The proportions of circumcised men increase steadily with decade of birth (84% among men born in the 1930s and 1990s). This suggests that the parents of today’s young boys are keenly aware of all the information that can matter in making an ethically based decision about elective surgery on a newborn. It is often not realized that decisions to accept or decline elective medical procedures are just that – parenting decisions made with partial information in the context of many value judgments and considerable uncertainty about the health, social and financial consequences of each alternative. Information and advice from medical practitioners are important. The chance that the son will be glad his parents made the decision he tern years later can only be estimated, but the hoped-for future gratitude does influence many present choices about childhood education and activities. Success in obtaining accurate and unbiased information on the medical pros and cons of circumcision will therefore depend on parents’ acceptance of risk and their weighing of costs as well as their concern for possible sex-related complications.

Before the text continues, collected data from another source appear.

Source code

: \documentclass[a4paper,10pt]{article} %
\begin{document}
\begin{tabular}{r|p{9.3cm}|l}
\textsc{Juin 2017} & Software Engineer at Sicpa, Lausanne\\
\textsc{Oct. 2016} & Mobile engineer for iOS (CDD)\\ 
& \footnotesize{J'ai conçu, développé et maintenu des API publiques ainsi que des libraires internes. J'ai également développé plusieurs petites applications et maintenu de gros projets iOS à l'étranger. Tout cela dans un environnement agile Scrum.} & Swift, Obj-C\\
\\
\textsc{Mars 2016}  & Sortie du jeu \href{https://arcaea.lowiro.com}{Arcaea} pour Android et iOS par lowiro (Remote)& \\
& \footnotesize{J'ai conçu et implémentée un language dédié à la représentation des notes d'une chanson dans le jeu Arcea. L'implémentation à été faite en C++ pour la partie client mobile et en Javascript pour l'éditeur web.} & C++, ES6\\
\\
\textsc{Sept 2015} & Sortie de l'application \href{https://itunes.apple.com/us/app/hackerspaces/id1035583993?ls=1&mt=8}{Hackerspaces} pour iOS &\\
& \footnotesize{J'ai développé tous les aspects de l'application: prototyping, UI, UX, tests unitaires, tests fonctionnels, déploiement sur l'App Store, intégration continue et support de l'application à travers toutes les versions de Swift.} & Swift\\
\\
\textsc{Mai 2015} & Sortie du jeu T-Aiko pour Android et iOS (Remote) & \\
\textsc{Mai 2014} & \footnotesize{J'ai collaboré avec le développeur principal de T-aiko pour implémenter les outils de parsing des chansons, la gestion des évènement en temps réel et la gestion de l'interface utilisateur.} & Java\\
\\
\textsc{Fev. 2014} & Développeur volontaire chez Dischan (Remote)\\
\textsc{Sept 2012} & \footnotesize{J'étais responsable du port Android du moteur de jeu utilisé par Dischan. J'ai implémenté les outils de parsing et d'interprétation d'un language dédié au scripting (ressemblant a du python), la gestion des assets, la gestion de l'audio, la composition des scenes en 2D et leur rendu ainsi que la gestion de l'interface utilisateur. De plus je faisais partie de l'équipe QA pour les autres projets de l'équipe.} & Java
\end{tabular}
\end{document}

With a background of wide-ranging values and motivations, circumcision decisions cannot be forced into a simple rational choice framework. But parents who understand the reasons why they are seeking particular information and who can compare it with their pre-existing beliefs and information will achieve decision outcomes that are closer to their preferences. Cognitive tools that expedite literacy in medical decision-making and aid the process of informed consent can be employed by individuals to varying degrees. Relevant information can differ between individuals depending on personal characteristics and the decisions at hand. It may be acquired on one’s own initiative or it may be thrust upon one as ‘education’, ‘advice’ or ‘marketing’.

People often begin their search for health-maintenance information when life events reveal a previously unsuspected threat to the established state of good health. With birth of a male child, the information value of the parents’ own circumcision experience will exceed that of any other single factor on the social history, medical advice and masses of objective information available on circumcision. Cognitive heuristics (rules of thumb) such as ‘I turned out OK, so why take the risk?’ are likely to prevail unless information retrieval is spontaneously extended to assess the known advantages and risks for today’s circumcised and non-circumcised males. With any statistical information comparison of present and possible future states of health, it is essential that parents realize the uncertain nature of their predictions for an individual and weigh the probabilities of various health outcomes in light of their concerns and preferences for treatment of particular conditions. The extent to which desired information can be obtained and the balance of benefits and self-perceived costs will have a significant influence on the final decision for parents who hope to make a decision that is truly in the best interests of their son.